Yıllardır dünyanın dört bir yanındaki barış süreçlerinde verilen hukuki ve politik mücadele hem uluslararası alanda karşılığını buldu hem de çatışmadan çıkan ülkelerin toplumsal cinsiyete dayalı taleplere cevapsız kalmamasını sağladı. Gelgelelim barışın, şiddetin ve güvenliğin kadınlarla LGBTİ’ler açısından geleneksel ataerkil düzen için ifade ettiğinden başka anlamları olduğunu kabul etmek gerekir. Çoğunlukla çatışmanın sonlanmış olması, bu grupların kendini güvende hissedeceğinin garantisi değildir. Zira şiddet başka şekillerde devam edebilmekte; ev içi şiddet, ekonomik bağımlılık, yoksulluk ve geleneksel toplumsal cinsiyet rollerinin içine sıkıştırılma gibi pek çok toplumsal adaletsizlik biçimi çatışma sonlandırıldıktan sonra da sürmektedir. Bütün bunları görünür kılmak ve barış inşası sürecinde hesaba katmak ancak kapsamlı bir toplumsal cinsiyet analiziyle mümkün olabilir.
Elinizdeki kitap buradan hareket ederek farklı ülkelerde deneyimlenen çatışma ve barış süreçlerini “feminist bir merakla” odağına alıyor. Çatışma ve barış süreçlerine dair toplumsal cinsiyet eksenli tartışmaların Türkiye bağlamında yürütülmesine önayak olmayı hedefliyor.
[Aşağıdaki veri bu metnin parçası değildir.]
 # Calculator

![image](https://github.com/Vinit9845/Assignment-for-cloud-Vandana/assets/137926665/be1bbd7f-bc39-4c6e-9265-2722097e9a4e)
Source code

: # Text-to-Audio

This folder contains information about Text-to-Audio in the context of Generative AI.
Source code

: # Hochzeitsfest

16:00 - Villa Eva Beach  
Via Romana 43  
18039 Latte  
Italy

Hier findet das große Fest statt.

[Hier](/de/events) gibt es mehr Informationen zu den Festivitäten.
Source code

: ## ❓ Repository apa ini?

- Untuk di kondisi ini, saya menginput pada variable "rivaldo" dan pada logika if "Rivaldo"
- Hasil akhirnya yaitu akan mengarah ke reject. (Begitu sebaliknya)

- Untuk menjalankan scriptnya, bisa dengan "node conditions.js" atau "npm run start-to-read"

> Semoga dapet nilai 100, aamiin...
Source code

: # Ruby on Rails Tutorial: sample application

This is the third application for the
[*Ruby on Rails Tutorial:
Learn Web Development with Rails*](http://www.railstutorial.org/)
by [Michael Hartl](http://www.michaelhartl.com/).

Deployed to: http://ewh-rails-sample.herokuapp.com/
Otuz beş yılı aşkın bir süredir çatışmanın devam ettiği Türkiye’de kadınları ve LGBTİ’leri çatışma dönüşümü ve barış inşası için özne olarak öneriyor.
Türkiye’de barış mücadelesi yürüten kadınların emeğine karşılık gelecek Türkçe literatürün ve teorik tartışma zenginliğinin eksikliğini gidermeye dönük mütevazı bir katkı, barış inşası ve çatışma dönüşümünün toplumsal cinsiyet analizini yapmak, bunu yaparken hangi araç ve mekanizmalardan yararlanabileceğimizi düşünmek için temel bir kaynak…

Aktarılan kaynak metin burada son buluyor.